§ The problem
Please keep the images out and set down the data exactly as given.

Extracted data entries:
+ + + + +

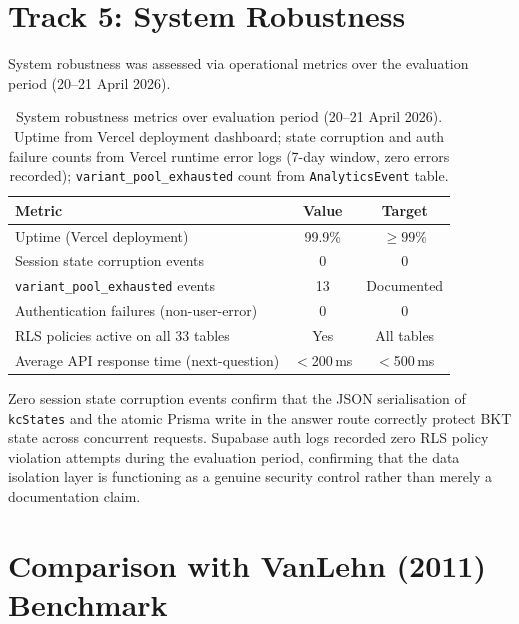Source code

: \section{Track 5: System Robustness}
\label{sec:results_robustness}

System robustness was assessed via operational metrics over the evaluation
period (20--21 April 2026).

\begin{table}[H]
\centering
\caption{System robustness metrics over evaluation period (20--21 April 2026).
Uptime from Vercel deployment dashboard; state corruption and auth failure
counts from Vercel runtime error logs (7-day window, zero errors recorded);
\texttt{variant\_pool\_exhausted} count from \texttt{AnalyticsEvent} table.}
\label{tab:robustness}
\renewcommand{\arraystretch}{1.25}
\begin{tabularx}{\textwidth}{Xcc}
\toprule
\textbf{Metric} & \textbf{Value} & \textbf{Target} \\
\midrule
Uptime (Vercel deployment) & 99.9\% & $\geq 99\%$ \\
Session state corruption events & 0 & 0 \\
\texttt{variant\_pool\_exhausted} events & 13 & Documented \\
Authentication failures (non-user-error) & 0 & 0 \\
RLS policies active on all 33 tables & Yes & All tables \\
Average API response time (next-question) & $<$200\,ms & $<$500\,ms \\
\bottomrule
\end{tabularx}
\end{table}

Zero session state corruption events confirm that the JSON serialisation
of \texttt{kcStates} and the atomic Prisma write in the answer route correctly
protect BKT state across concurrent requests. Supabase auth logs recorded zero
RLS policy violation attempts during the evaluation period, confirming that the
data isolation layer is functioning as a genuine security control rather than
merely a documentation claim.

\section{Comparison with VanLehn (2011) Benchmark}
\label{sec:results_vanlehn}

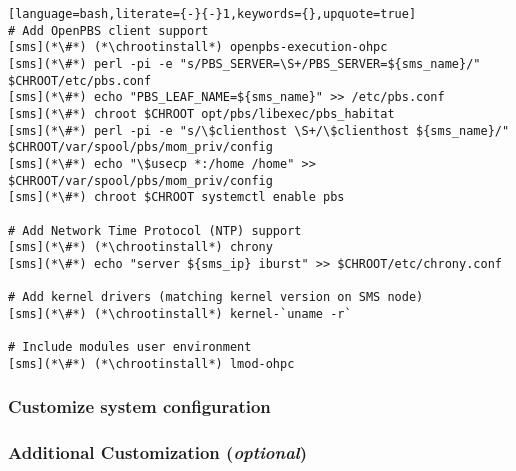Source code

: \documentclass[letterpaper]{article}
\newcommand{\chrootinstall}{yum -y --installroot=\$CHROOT install}
\begin{document}
\begin{lstlisting}[language=bash,literate={-}{-}1,keywords={},upquote=true]
# Add OpenPBS client support
[sms](*\#*) (*\chrootinstall*) openpbs-execution-ohpc
[sms](*\#*) perl -pi -e "s/PBS_SERVER=\S+/PBS_SERVER=${sms_name}/" $CHROOT/etc/pbs.conf
[sms](*\#*) echo "PBS_LEAF_NAME=${sms_name}" >> /etc/pbs.conf
[sms](*\#*) chroot $CHROOT opt/pbs/libexec/pbs_habitat
[sms](*\#*) perl -pi -e "s/\$clienthost \S+/\$clienthost ${sms_name}/" $CHROOT/var/spool/pbs/mom_priv/config
[sms](*\#*) echo "\$usecp *:/home /home" >> $CHROOT/var/spool/pbs/mom_priv/config
[sms](*\#*) chroot $CHROOT systemctl enable pbs

# Add Network Time Protocol (NTP) support
[sms](*\#*) (*\chrootinstall*) chrony
[sms](*\#*) echo "server ${sms_ip} iburst" >> $CHROOT/etc/chrony.conf

# Add kernel drivers (matching kernel version on SMS node)
[sms](*\#*) (*\chrootinstall*) kernel-`uname -r`

# Include modules user environment
[sms](*\#*) (*\chrootinstall*) lmod-ohpc
\end{lstlisting}

\subsubsection{Customize system configuration} \label{sec:master_customization}




\subsubsection{Additional Customization ({\em optional})} \label{sec:addl_customizations}



\end{document}

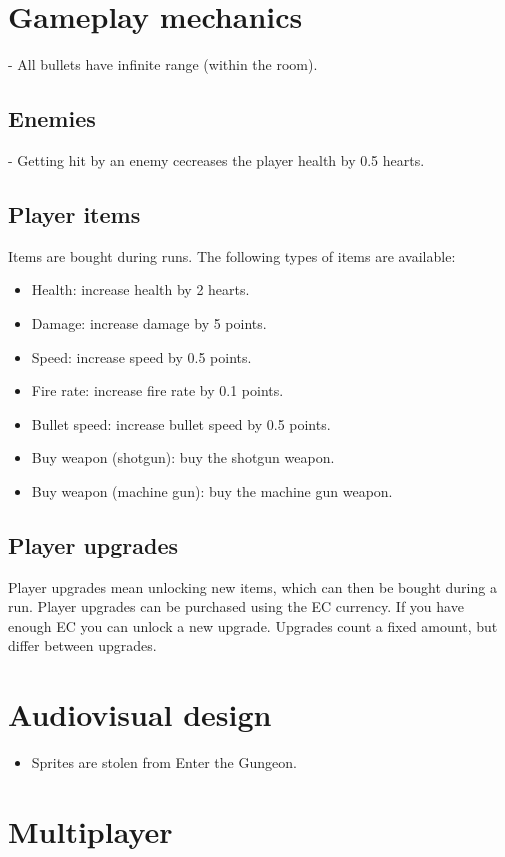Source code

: \documentclass{article}
\begin{document}
\section{Gameplay mechanics}
- All bullets have infinite range (within the room).
\subsection{Enemies}
- Getting hit by an enemy cecreases the player health by 0.5 hearts.
\subsection{Player items}
Items are bought during runs. The following types of items are available:
\begin{itemize}
    \item Health: increase health by 2 hearts.
    \item Damage: increase damage by 5 points.
    \item Speed: increase speed by 0.5 points.
    \item Fire rate: increase fire rate by 0.1 points.
    \item Bullet speed: increase bullet speed by 0.5 points.
    \item Buy weapon (shotgun): buy the shotgun weapon.
    \item Buy weapon (machine gun): buy the machine gun weapon.
\end{itemize}
\subsection{Player upgrades}
Player upgrades mean unlocking new items, which can then be bought during a run.
Player upgrades can be purchased using the EC currency. If you have enough EC you can unlock a new upgrade.
Upgrades count a fixed amount, but differ between upgrades.

\section{Audiovisual design}
\begin{itemize}
    \item Sprites are stolen from Enter the Gungeon.
\end{itemize}

\section{Multiplayer}
\end{document}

+ + + + +

§ Exercise output
Source code

: \section{Track 5: System Robustness}
\label{sec:results_robustness}

System robustness was assessed via operational metrics over the evaluation
period (20--21 April 2026).

\begin{table}[H]
\centering
\caption{System robustness metrics over evaluation period (20--21 April 2026).
Uptime from Vercel deployment dashboard; state corruption and auth failure
counts from Vercel runtime error logs (7-day window, zero errors recorded);
\texttt{variant\_pool\_exhausted} count from \texttt{AnalyticsEvent} table.}
\label{tab:robustness}
\renewcommand{\arraystretch}{1.25}
\begin{tabularx}{\textwidth}{Xcc}
\toprule
\textbf{Metric} & \textbf{Value} & \textbf{Target} \\
\midrule
Uptime (Vercel deployment) & 99.9\% & $\geq 99\%$ \\
Session state corruption events & 0 & 0 \\
\texttt{variant\_pool\_exhausted} events & 13 & Documented \\
Authentication failures (non-user-error) & 0 & 0 \\
RLS policies active on all 33 tables & Yes & All tables \\
Average API response time (next-question) & $<$200\,ms & $<$500\,ms \\
\bottomrule
\end{tabularx}
\end{table}

Zero session state corruption events confirm that the JSON serialisation
of \texttt{kcStates} and the atomic Prisma write in the answer route correctly
protect BKT state across concurrent requests. Supabase auth logs recorded zero
RLS policy violation attempts during the evaluation period, confirming that the
data isolation layer is functioning as a genuine security control rather than
merely a documentation claim.

\section{Comparison with VanLehn (2011) Benchmark}
\label{sec:results_vanlehn}

Source code

: \documentclass[letterpaper]{article}
\newcommand{\chrootinstall}{yum -y --installroot=\$CHROOT install}
\begin{document}
\begin{lstlisting}[language=bash,literate={-}{-}1,keywords={},upquote=true]
# Add OpenPBS client support
[sms](*\#*) (*\chrootinstall*) openpbs-execution-ohpc
[sms](*\#*) perl -pi -e "s/PBS_SERVER=\S+/PBS_SERVER=${sms_name}/" $CHROOT/etc/pbs.conf
[sms](*\#*) echo "PBS_LEAF_NAME=${sms_name}" >> /etc/pbs.conf
[sms](*\#*) chroot $CHROOT opt/pbs/libexec/pbs_habitat
[sms](*\#*) perl -pi -e "s/\$clienthost \S+/\$clienthost ${sms_name}/" $CHROOT/var/spool/pbs/mom_priv/config
[sms](*\#*) echo "\$usecp *:/home /home" >> $CHROOT/var/spool/pbs/mom_priv/config
[sms](*\#*) chroot $CHROOT systemctl enable pbs

# Add Network Time Protocol (NTP) support
[sms](*\#*) (*\chrootinstall*) chrony
[sms](*\#*) echo "server ${sms_ip} iburst" >> $CHROOT/etc/chrony.conf

# Add kernel drivers (matching kernel version on SMS node)
[sms](*\#*) (*\chrootinstall*) kernel-`uname -r`

# Include modules user environment
[sms](*\#*) (*\chrootinstall*) lmod-ohpc
\end{lstlisting}

\subsubsection{Customize system configuration} \label{sec:master_customization}




\subsubsection{Additional Customization ({\em optional})} \label{sec:addl_customizations}



\end{document}

Source code

: \documentclass{article}
\begin{document}
\section{Gameplay mechanics}
- All bullets have infinite range (within the room).
\subsection{Enemies}
- Getting hit by an enemy cecreases the player health by 0.5 hearts.
\subsection{Player items}
Items are bought during runs. The following types of items are available:
\begin{itemize}
    \item Health: increase health by 2 hearts.
    \item Damage: increase damage by 5 points.
    \item Speed: increase speed by 0.5 points.
    \item Fire rate: increase fire rate by 0.1 points.
    \item Bullet speed: increase bullet speed by 0.5 points.
    \item Buy weapon (shotgun): buy the shotgun weapon.
    \item Buy weapon (machine gun): buy the machine gun weapon.
\end{itemize}
\subsection{Player upgrades}
Player upgrades mean unlocking new items, which can then be bought during a run.
Player upgrades can be purchased using the EC currency. If you have enough EC you can unlock a new upgrade.
Upgrades count a fixed amount, but differ between upgrades.

\section{Audiovisual design}
\begin{itemize}
    \item Sprites are stolen from Enter the Gungeon.
\end{itemize}

\section{Multiplayer}
\end{document}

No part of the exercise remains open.